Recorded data
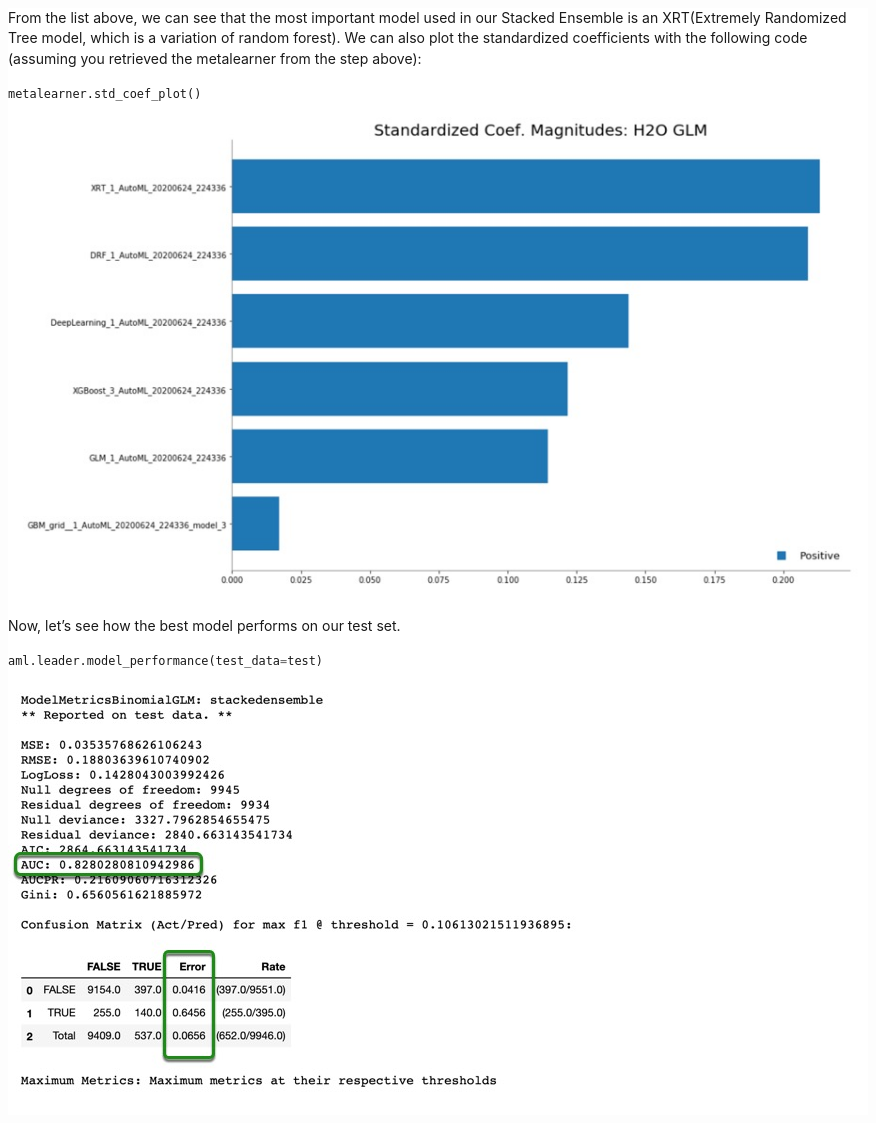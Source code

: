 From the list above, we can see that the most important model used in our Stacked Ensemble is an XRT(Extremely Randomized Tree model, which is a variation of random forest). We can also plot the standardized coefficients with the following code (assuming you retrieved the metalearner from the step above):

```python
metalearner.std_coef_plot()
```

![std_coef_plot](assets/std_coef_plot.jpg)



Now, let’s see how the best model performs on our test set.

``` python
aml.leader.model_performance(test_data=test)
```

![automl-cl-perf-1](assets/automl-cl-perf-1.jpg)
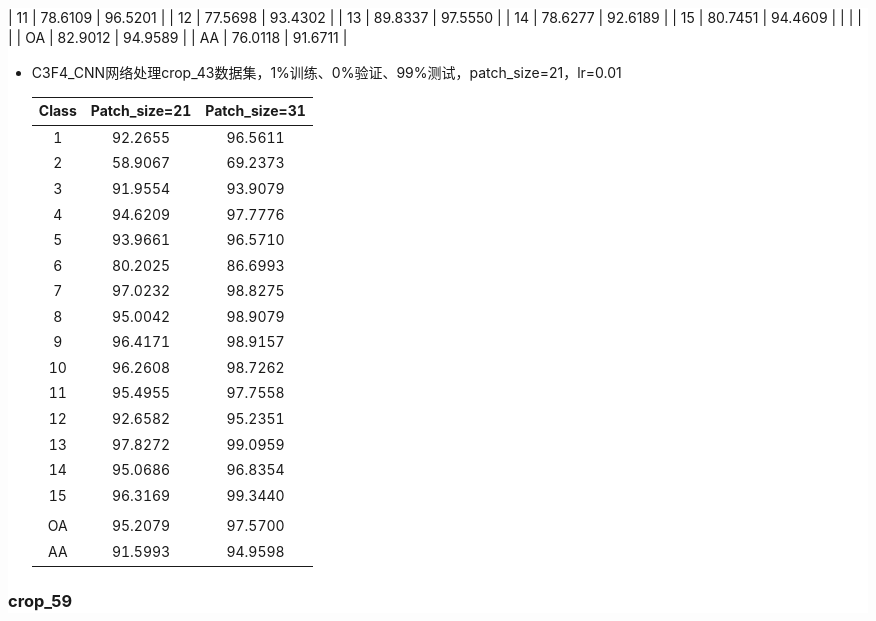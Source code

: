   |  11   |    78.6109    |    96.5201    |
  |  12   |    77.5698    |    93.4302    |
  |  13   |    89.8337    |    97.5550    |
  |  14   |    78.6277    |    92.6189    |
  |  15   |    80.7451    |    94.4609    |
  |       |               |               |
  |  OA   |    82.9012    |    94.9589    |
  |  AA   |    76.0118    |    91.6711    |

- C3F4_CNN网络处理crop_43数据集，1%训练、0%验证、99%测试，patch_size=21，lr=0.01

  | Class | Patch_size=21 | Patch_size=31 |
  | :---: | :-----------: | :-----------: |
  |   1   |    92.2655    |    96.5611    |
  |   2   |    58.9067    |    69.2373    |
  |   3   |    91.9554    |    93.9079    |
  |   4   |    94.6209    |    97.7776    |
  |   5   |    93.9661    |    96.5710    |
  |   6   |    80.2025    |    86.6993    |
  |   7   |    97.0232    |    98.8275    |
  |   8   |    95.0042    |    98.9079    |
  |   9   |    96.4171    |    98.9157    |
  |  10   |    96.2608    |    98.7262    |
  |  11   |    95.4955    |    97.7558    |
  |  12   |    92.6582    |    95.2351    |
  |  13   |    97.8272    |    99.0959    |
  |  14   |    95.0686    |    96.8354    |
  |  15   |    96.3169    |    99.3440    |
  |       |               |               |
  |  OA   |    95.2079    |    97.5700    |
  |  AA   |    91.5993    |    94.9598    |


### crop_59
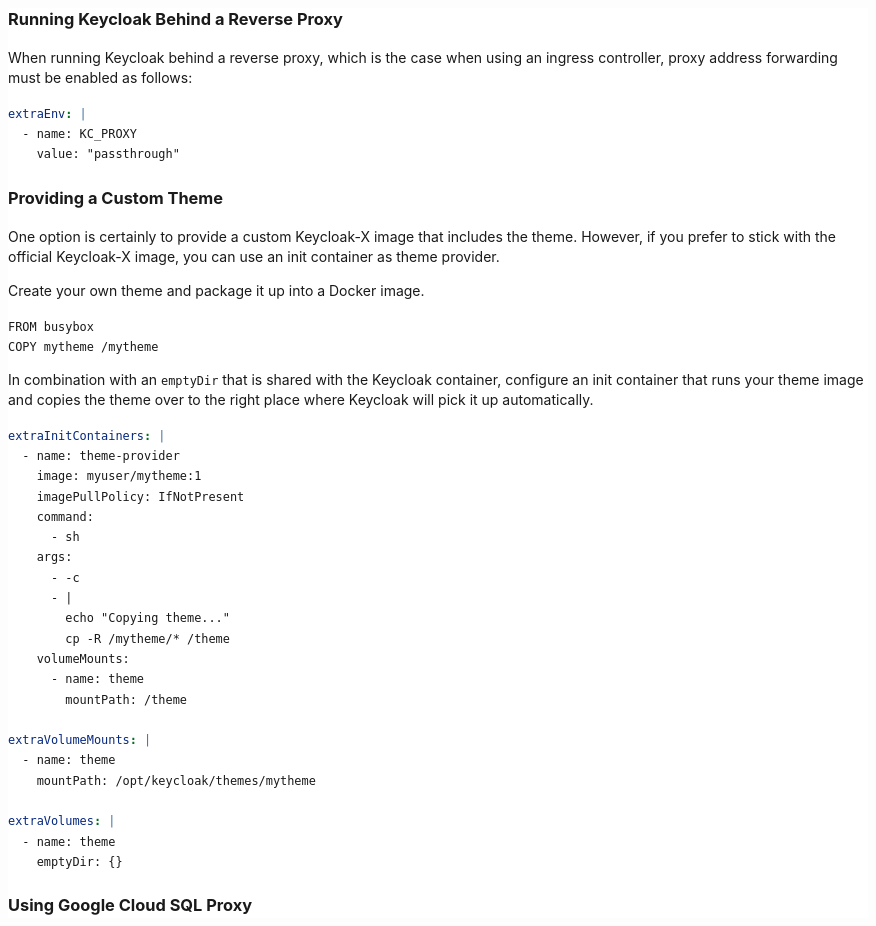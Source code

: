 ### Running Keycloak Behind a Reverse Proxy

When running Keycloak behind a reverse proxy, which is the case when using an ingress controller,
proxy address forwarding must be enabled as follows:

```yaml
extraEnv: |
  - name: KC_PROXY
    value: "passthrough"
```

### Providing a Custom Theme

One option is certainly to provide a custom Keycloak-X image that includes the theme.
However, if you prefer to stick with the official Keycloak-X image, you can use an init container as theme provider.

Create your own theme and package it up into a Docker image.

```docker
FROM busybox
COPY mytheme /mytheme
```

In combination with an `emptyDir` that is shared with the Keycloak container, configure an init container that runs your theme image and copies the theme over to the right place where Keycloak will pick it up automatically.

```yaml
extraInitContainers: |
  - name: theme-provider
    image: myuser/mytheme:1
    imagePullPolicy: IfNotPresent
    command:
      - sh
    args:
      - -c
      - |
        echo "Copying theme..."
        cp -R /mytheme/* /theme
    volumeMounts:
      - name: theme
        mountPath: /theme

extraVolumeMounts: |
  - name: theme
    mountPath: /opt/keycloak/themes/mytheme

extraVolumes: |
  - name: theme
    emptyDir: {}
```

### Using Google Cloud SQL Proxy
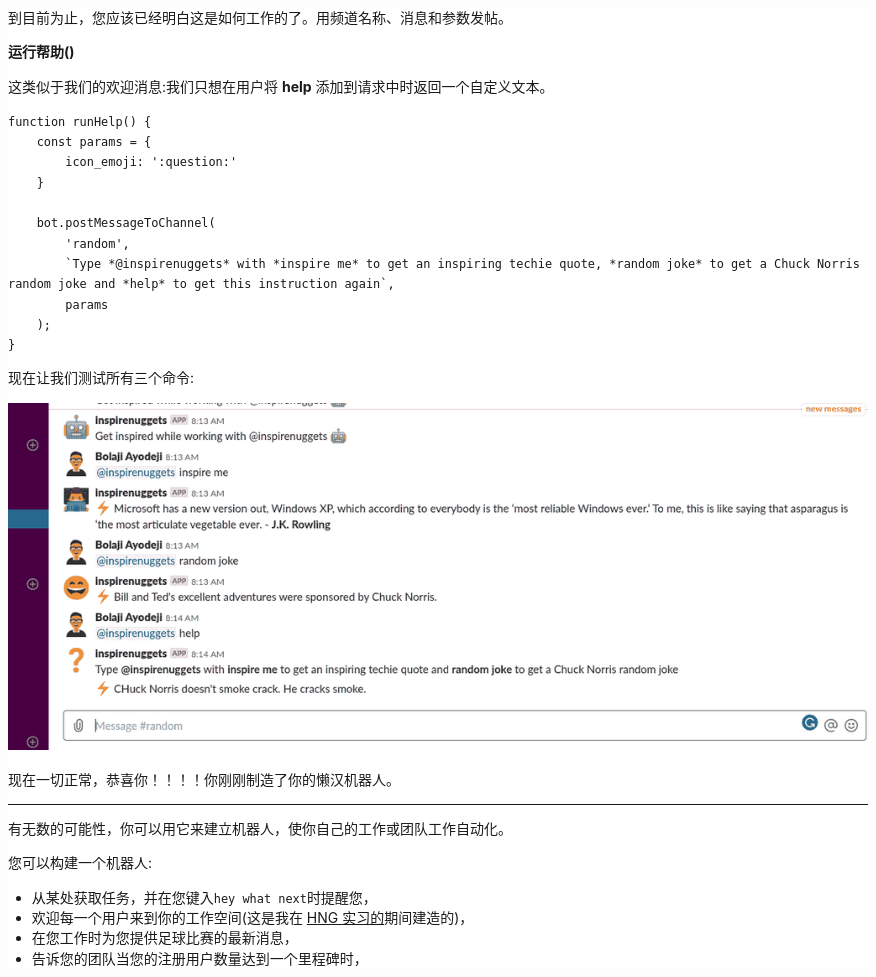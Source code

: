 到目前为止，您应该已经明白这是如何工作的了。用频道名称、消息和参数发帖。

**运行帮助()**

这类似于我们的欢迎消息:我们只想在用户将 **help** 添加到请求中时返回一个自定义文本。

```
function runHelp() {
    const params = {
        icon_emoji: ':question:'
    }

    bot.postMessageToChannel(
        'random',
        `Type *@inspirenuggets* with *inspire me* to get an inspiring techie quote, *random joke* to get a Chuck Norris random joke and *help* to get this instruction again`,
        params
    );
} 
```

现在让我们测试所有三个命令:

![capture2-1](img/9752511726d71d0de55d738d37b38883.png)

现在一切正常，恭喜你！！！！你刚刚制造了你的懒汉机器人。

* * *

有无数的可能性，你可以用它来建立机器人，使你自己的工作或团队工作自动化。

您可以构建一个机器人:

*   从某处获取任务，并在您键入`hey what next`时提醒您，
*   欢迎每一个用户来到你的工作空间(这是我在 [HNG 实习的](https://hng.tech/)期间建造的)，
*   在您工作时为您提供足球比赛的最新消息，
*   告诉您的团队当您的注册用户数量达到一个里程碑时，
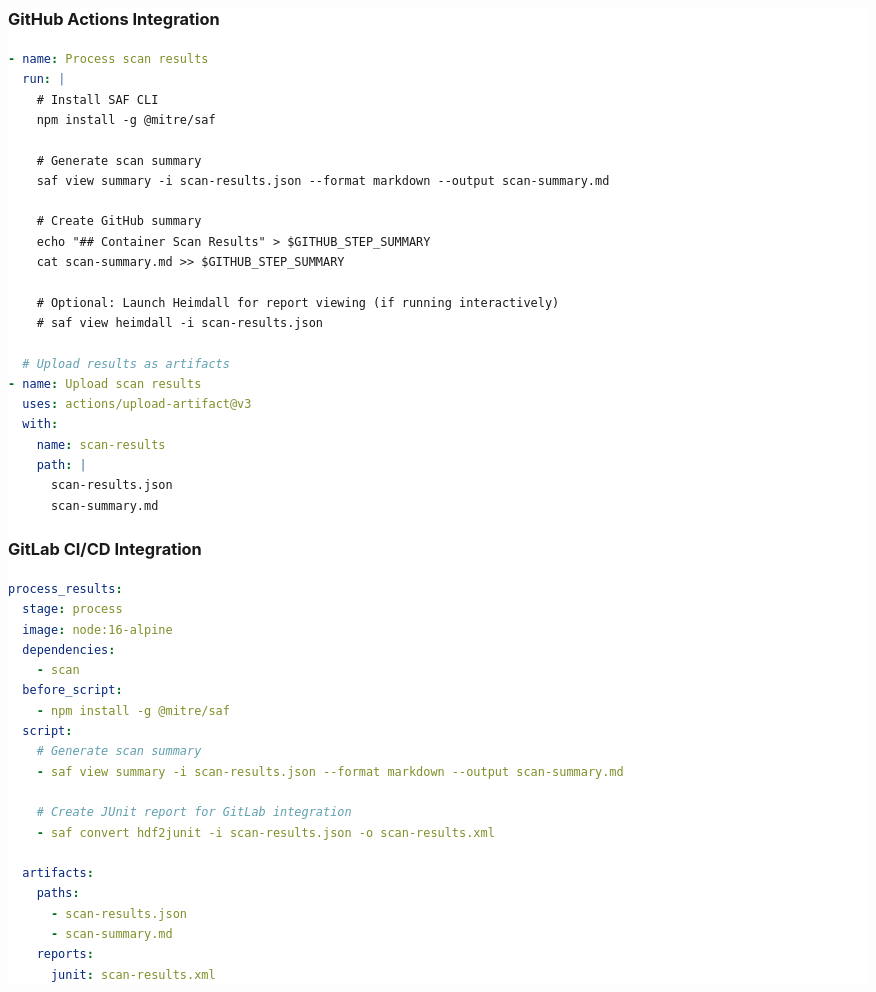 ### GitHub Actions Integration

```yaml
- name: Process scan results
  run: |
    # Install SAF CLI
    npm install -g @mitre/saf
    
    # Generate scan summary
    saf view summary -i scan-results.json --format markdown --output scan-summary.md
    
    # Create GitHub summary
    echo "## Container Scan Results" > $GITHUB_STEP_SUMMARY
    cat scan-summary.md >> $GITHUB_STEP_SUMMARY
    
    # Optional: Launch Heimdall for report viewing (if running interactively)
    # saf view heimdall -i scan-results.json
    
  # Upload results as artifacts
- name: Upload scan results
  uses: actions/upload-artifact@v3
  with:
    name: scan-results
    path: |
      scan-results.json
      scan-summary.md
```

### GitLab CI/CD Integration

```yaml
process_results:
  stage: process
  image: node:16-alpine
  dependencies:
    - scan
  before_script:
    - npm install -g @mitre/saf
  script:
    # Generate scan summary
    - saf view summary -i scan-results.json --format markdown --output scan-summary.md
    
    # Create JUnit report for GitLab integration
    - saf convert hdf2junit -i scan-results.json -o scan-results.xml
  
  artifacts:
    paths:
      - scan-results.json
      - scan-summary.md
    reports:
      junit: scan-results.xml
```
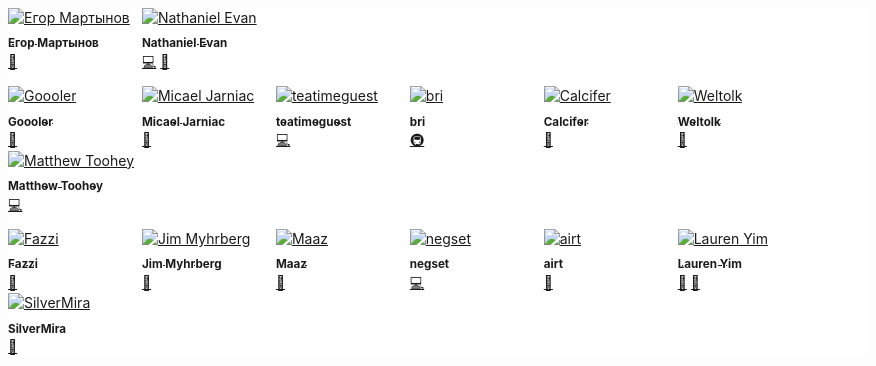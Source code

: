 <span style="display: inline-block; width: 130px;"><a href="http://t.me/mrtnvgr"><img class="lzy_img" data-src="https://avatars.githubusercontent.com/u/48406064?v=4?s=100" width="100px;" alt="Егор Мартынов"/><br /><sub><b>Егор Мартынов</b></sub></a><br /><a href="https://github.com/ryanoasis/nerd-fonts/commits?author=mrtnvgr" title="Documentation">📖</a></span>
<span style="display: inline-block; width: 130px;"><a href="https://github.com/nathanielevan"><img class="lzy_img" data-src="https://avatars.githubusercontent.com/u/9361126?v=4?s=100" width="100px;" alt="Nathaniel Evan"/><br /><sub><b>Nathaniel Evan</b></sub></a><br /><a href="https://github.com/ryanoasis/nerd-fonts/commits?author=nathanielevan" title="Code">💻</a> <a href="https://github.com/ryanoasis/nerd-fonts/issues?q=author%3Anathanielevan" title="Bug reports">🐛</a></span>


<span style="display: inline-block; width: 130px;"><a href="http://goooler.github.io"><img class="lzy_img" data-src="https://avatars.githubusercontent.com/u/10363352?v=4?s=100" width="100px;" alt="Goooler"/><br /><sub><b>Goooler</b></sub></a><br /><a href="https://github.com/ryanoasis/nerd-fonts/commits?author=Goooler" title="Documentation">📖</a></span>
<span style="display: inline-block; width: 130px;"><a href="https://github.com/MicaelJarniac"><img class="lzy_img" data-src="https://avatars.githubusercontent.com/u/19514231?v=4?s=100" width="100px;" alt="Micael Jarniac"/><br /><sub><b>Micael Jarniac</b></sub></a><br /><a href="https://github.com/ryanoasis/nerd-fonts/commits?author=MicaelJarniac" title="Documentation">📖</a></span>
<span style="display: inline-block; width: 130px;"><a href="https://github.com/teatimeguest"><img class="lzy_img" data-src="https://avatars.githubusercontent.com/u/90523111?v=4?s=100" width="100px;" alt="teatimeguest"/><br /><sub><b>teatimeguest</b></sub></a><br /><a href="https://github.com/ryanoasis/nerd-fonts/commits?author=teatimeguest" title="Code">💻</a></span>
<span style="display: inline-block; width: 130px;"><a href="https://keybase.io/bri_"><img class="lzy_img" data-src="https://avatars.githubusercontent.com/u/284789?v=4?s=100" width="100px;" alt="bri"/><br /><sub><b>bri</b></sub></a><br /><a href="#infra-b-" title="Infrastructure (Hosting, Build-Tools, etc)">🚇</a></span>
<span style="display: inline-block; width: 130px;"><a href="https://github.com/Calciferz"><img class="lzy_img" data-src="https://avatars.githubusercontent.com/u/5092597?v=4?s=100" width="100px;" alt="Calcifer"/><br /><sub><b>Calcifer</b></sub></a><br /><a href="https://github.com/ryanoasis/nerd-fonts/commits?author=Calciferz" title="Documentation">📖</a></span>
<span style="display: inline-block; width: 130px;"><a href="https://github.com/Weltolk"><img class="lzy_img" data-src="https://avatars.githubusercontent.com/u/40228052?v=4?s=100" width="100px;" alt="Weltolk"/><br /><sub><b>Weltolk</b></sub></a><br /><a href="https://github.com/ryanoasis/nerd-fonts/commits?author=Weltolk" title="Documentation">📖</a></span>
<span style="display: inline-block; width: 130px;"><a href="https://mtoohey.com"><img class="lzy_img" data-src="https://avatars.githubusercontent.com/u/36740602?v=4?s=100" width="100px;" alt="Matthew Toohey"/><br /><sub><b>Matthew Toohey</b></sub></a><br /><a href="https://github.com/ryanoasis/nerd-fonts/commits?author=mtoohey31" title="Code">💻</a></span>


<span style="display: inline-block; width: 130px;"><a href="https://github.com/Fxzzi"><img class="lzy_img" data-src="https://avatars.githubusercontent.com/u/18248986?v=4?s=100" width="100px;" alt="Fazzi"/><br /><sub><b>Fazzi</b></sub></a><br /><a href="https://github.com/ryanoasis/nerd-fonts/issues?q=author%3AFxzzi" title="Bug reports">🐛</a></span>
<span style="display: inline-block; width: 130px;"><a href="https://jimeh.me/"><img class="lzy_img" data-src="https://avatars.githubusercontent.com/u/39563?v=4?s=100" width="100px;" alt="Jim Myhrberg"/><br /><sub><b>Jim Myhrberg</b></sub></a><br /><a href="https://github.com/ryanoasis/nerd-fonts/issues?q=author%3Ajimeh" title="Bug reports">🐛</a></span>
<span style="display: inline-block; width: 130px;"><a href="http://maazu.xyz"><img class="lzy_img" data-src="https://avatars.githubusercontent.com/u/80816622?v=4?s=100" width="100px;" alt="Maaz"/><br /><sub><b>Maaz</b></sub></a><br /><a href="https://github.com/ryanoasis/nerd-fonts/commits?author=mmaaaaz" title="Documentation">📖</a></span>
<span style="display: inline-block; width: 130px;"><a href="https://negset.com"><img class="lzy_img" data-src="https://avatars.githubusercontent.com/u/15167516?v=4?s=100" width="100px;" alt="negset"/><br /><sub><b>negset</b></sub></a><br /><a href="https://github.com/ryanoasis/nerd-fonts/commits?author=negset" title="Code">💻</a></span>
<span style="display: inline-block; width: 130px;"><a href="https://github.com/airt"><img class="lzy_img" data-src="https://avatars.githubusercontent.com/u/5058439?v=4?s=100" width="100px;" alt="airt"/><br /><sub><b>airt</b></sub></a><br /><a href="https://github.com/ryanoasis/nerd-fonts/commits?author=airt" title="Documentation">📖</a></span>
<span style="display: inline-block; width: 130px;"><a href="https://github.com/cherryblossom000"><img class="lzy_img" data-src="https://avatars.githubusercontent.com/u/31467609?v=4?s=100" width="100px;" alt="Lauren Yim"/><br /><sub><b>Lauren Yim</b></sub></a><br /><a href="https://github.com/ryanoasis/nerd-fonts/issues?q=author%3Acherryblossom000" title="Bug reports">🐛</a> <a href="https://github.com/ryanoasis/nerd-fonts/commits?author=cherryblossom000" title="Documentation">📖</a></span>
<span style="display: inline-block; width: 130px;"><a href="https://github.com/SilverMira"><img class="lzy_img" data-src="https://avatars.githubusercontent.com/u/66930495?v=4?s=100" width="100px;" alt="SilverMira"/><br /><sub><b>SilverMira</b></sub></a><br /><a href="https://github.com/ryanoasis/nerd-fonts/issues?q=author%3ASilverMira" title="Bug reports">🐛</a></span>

ABOUT THIS EXERCISE:
What lines above hold the word "emptyDir"? List them all.

OUTPUT OF THE EXERCISE:
In combination with an `emptyDir` that is shared with the Keycloak container, configure an init container that runs your theme image and copies the theme over to the right place where Keycloak will pick it up automatically.
    emptyDir: {}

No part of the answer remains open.